When I was a little girl, my mother used to take me to all kinds of book fairs and craft shows and “white elephant” sales. It seemed there was always a vendor, tucked away in a corner, who was selling personalized books. The books that take your child’s name, and other details, such as the names of siblings, friends, or pets, the name of the town where you live, and other information, and plugs them into a pre-written story. There were all sorts of titles to choose from, and different subjects, some meant to appeal to girls, some to boys, and others with universal appeal.

Over the years, I accumulated several of these books including “Me, Snow White, and the Seven Dwarfs,” “Read About Me and the Bee,” and “The Great Sesame Street ABC Hunt.” But there is one book that will always be more special and memorable than all the rest, for a very odd reason. This book is called “Read About Me in the Mousehouse.”

One detail you must know about the mouse-house book is that the name of the mouse changes depending upon who the intended recipient is. The mouse’s name is the child’s name—spelled backwards. In hindsight I bet this convention caused some trouble for the parents who bought the book. I would imagine that many, if not most names spelled backwards are hard to pronounce. But that’s not the only problem.

You see, my name is Lana. At least, it was back then. When I was born, my name was Lana, but everyone pronounced it wrong. All the time. Teachers. My grandparents’ friends. The man at K-mart asking over the P.A. system if my parent could please come to the front of the store because I was lost. My mom got annoyed, then she got sick of it, and the spelling was changed to Lonna. But back when this book was created “especially for” me, my name was Lana. L-A-N-A.

Do you know what ‘Lana’ is spelled backwards?

Anal.

I have a book in my possession where the mouse is named Anal. Anal Mouse.

To my mother’s credit, whenever she read the book to me, she pronounced Anal as “AHH-null.” Not that I had heard the word ‘anal’ or had any idea what it meant when I was a toddler. I wasn’t sure, why though, it was always so hard for my mother to keep a straight face when she read the book to me. After all, it was an enjoyable book, but it wasn’t funny.

Here is something that’s funny though. Anal Mouse was most decidedly not anal. Her mouse-house is a mess, “as jumbled as” her name. Empty bottles and jars and boxes, torn mittens and holey socks, clothespins, used postage stamps, rubber bands, match boxes, and buttons imprinted with logos and sayings and pictures are just some of the junk that clutter Anal’s mousehouse.
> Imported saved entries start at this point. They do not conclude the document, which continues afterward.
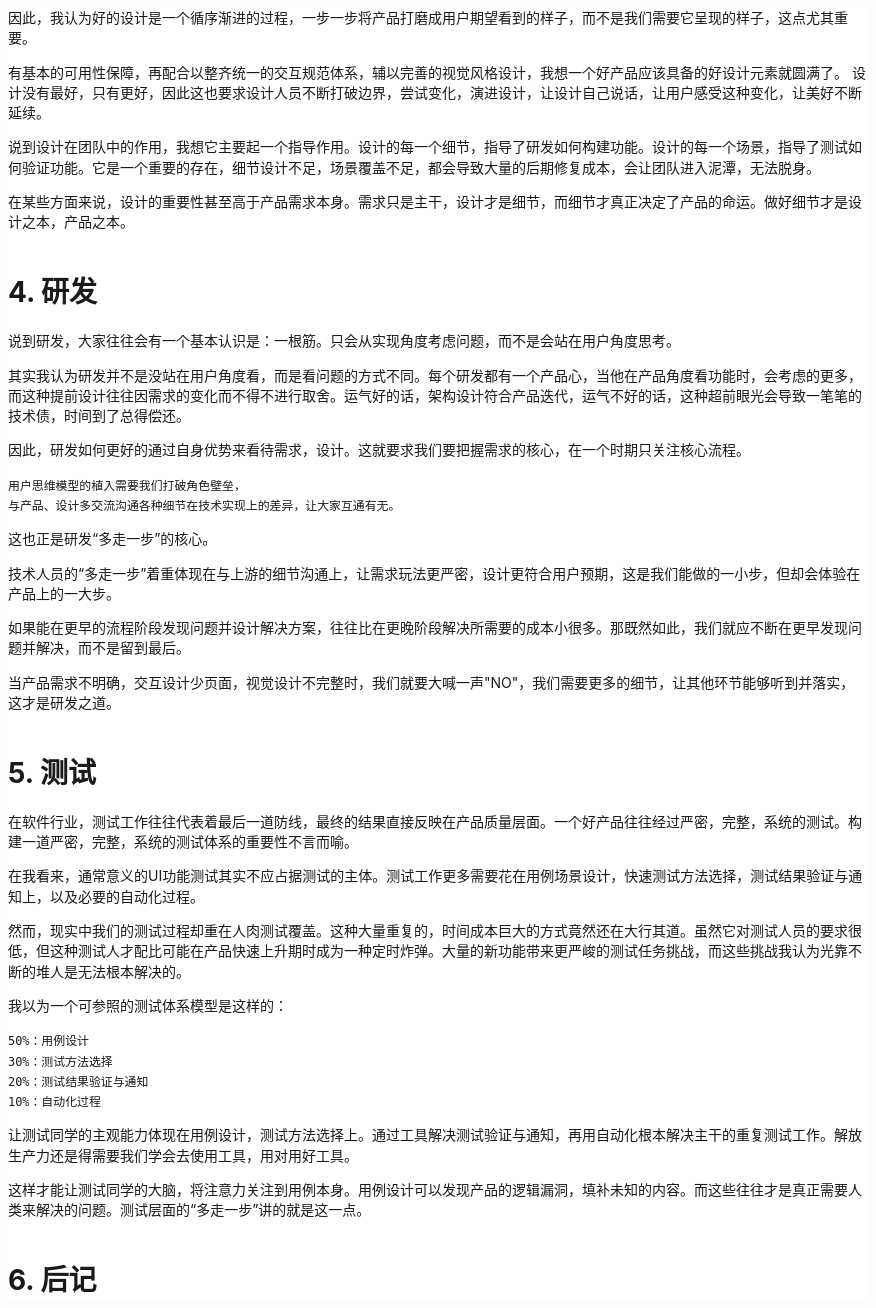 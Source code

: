 因此，我认为好的设计是一个循序渐进的过程，一步一步将产品打磨成用户期望看到的样子，而不是我们需要它呈现的样子，这点尤其重要。

有基本的可用性保障，再配合以整齐统一的交互规范体系，辅以完善的视觉风格设计，我想一个好产品应该具备的好设计元素就圆满了。 设计没有最好，只有更好，因此这也要求设计人员不断打破边界，尝试变化，演进设计，让设计自己说话，让用户感受这种变化，让美好不断延续。

说到设计在团队中的作用，我想它主要起一个指导作用。设计的每一个细节，指导了研发如何构建功能。设计的每一个场景，指导了测试如何验证功能。它是一个重要的存在，细节设计不足，场景覆盖不足，都会导致大量的后期修复成本，会让团队进入泥潭，无法脱身。

在某些方面来说，设计的重要性甚至高于产品需求本身。需求只是主干，设计才是细节，而细节才真正决定了产品的命运。做好细节才是设计之本，产品之本。

# 4. 研发

说到研发，大家往往会有一个基本认识是：一根筋。只会从实现角度考虑问题，而不是会站在用户角度思考。

其实我认为研发并不是没站在用户角度看，而是看问题的方式不同。每个研发都有一个产品心，当他在产品角度看功能时，会考虑的更多，而这种提前设计往往因需求的变化而不得不进行取舍。运气好的话，架构设计符合产品迭代，运气不好的话，这种超前眼光会导致一笔笔的技术债，时间到了总得偿还。

因此，研发如何更好的通过自身优势来看待需求，设计。这就要求我们要把握需求的核心，在一个时期只关注核心流程。

```
用户思维模型的植入需要我们打破角色壁垒，
与产品、设计多交流沟通各种细节在技术实现上的差异，让大家互通有无。
```

这也正是研发“多走一步”的核心。

技术人员的“多走一步”着重体现在与上游的细节沟通上，让需求玩法更严密，设计更符合用户预期，这是我们能做的一小步，但却会体验在产品上的一大步。

如果能在更早的流程阶段发现问题并设计解决方案，往往比在更晚阶段解决所需要的成本小很多。那既然如此，我们就应不断在更早发现问题并解决，而不是留到最后。

当产品需求不明确，交互设计少页面，视觉设计不完整时，我们就要大喊一声"NO"，我们需要更多的细节，让其他环节能够听到并落实，这才是研发之道。

# 5. 测试

在软件行业，测试工作往往代表着最后一道防线，最终的结果直接反映在产品质量层面。一个好产品往往经过严密，完整，系统的测试。构建一道严密，完整，系统的测试体系的重要性不言而喻。

在我看来，通常意义的UI功能测试其实不应占据测试的主体。测试工作更多需要花在用例场景设计，快速测试方法选择，测试结果验证与通知上，以及必要的自动化过程。

然而，现实中我们的测试过程却重在人肉测试覆盖。这种大量重复的，时间成本巨大的方式竟然还在大行其道。虽然它对测试人员的要求很低，但这种测试人才配比可能在产品快速上升期时成为一种定时炸弹。大量的新功能带来更严峻的测试任务挑战，而这些挑战我认为光靠不断的堆人是无法根本解决的。


我以为一个可参照的测试体系模型是这样的：

```
50%：用例设计
30%：测试方法选择
20%：测试结果验证与通知
10%：自动化过程
```

让测试同学的主观能力体现在用例设计，测试方法选择上。通过工具解决测试验证与通知，再用自动化根本解决主干的重复测试工作。解放生产力还是得需要我们学会去使用工具，用对用好工具。

这样才能让测试同学的大脑，将注意力关注到用例本身。用例设计可以发现产品的逻辑漏洞，填补未知的内容。而这些往往才是真正需要人类来解决的问题。测试层面的“多走一步”讲的就是这一点。


# 6. 后记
By the end of the story, Lana (that’s me!) had helped Anal to create a more livable space by upcycling and reusing all the trash to make furniture, décor, and storage solutions for the decidedly un-anal Anal. I was truly ahead of my time.

If you aren’t crying with laughter at the thought of a children’s book that inadvertently named one of its two main characters Anal then I can’t help you. But here’s one more delightful snippet from the book that might cause you to crack (no pun intended) a smile.

Lana is exploring around her house when she stumbles across the mousehouse, quite by accident, in the back of a closet. The mousehouse, is, of course, a “tiny hole” in the wall.

A tiny hole.

A tiny hole with a sign hanging over it.

What does the sign say?

Anal.

But(t) of course.

You’re welcome.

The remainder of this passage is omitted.